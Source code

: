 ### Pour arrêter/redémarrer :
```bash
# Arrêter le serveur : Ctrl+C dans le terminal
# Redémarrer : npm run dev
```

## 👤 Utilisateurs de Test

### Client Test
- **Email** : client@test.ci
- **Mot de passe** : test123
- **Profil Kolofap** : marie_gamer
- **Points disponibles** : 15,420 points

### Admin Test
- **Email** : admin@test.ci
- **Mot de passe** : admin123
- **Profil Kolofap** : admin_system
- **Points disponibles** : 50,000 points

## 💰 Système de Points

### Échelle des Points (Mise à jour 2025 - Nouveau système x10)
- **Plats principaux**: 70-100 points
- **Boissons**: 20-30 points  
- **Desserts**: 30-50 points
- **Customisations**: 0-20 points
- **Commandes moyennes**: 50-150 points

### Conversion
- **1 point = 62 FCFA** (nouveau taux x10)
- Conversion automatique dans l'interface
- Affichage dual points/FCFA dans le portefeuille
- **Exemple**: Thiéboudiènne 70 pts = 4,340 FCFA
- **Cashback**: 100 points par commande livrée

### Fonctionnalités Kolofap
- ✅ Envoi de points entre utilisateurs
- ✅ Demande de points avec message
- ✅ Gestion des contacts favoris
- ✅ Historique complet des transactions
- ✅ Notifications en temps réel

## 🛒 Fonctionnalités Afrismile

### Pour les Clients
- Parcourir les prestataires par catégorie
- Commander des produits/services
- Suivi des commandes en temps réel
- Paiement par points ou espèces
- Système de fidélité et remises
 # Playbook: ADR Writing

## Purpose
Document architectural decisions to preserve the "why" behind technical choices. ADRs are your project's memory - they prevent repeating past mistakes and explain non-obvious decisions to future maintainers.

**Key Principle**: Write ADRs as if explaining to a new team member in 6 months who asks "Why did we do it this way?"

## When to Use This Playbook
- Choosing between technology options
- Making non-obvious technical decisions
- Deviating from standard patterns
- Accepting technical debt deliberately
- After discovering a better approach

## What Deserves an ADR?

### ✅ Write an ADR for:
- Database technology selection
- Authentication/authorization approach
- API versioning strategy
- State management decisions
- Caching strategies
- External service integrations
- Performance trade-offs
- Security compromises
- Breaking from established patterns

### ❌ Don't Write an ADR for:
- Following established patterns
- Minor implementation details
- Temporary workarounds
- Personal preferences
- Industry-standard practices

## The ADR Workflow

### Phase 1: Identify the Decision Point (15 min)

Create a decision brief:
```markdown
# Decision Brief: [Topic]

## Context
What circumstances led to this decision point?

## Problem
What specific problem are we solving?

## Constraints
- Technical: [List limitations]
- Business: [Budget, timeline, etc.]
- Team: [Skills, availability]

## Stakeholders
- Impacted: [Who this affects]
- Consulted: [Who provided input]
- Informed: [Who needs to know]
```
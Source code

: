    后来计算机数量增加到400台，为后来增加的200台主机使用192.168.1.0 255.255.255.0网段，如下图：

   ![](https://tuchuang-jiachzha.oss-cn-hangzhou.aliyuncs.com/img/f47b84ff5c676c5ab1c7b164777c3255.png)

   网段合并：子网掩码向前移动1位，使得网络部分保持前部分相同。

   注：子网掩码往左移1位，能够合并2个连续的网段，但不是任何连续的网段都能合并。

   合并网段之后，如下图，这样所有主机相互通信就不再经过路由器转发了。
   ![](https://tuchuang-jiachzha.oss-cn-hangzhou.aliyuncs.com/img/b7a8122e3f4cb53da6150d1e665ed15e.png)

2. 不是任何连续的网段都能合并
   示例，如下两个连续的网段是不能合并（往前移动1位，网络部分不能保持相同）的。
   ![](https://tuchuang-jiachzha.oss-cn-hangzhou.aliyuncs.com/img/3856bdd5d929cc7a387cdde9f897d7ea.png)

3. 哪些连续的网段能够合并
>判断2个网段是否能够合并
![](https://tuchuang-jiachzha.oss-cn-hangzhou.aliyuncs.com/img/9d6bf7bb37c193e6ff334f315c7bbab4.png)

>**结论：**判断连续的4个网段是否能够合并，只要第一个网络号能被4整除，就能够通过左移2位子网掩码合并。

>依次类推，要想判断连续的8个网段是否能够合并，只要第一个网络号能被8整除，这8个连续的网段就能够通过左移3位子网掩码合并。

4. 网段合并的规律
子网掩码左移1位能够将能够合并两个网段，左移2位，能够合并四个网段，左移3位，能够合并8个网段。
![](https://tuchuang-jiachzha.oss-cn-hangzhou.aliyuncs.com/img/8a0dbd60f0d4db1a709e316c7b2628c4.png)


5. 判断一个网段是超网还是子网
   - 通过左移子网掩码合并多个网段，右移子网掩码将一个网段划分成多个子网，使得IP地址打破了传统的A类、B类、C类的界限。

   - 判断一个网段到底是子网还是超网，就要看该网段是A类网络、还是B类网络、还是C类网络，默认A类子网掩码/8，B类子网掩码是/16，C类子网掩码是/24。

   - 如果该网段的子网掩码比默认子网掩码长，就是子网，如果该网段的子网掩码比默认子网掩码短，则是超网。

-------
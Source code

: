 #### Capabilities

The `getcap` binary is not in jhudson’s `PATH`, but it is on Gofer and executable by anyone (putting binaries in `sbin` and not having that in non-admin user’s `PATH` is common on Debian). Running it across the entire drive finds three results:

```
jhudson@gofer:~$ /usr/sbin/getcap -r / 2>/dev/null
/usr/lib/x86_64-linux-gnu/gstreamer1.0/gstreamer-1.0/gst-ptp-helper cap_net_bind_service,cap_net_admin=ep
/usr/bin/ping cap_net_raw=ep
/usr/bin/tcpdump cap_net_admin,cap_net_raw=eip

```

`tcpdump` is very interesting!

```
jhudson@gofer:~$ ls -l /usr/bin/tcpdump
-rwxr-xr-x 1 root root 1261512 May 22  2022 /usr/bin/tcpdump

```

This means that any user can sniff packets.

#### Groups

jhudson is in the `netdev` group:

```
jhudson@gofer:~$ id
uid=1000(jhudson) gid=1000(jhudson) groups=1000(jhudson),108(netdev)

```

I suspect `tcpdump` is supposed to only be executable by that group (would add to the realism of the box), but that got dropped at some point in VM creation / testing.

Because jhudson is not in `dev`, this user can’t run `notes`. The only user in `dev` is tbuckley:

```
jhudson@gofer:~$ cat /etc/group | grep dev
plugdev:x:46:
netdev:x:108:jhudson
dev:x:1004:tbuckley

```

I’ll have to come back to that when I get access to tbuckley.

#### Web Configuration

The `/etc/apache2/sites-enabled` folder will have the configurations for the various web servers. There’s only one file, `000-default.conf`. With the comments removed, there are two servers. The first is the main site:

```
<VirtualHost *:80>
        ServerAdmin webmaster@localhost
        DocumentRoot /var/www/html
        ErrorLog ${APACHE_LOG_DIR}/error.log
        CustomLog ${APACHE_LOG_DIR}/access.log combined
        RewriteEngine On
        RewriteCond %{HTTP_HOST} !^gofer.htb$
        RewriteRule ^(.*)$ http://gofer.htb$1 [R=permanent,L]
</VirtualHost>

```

• Task requirements: The stretch of entries above that starts with the line containing "- Paiement par points ou espèces" and goes on through the line containing "- Temporary workarounds" is to be transcribed exactly, and no other line is to be transcribed.

• Response to this exercise:
- Paiement par points ou espèces
- Système de fidélité et remises
 # Playbook: ADR Writing

## Purpose
Document architectural decisions to preserve the "why" behind technical choices. ADRs are your project's memory - they prevent repeating past mistakes and explain non-obvious decisions to future maintainers.

**Key Principle**: Write ADRs as if explaining to a new team member in 6 months who asks "Why did we do it this way?"

## When to Use This Playbook
- Choosing between technology options
- Making non-obvious technical decisions
- Deviating from standard patterns
- Accepting technical debt deliberately
- After discovering a better approach

## What Deserves an ADR?

### ✅ Write an ADR for:
- Database technology selection
- Authentication/authorization approach
- API versioning strategy
- State management decisions
- Caching strategies
- External service integrations
- Performance trade-offs
- Security compromises
- Breaking from established patterns

### ❌ Don't Write an ADR for:
- Following established patterns
- Minor implementation details
- Temporary workarounds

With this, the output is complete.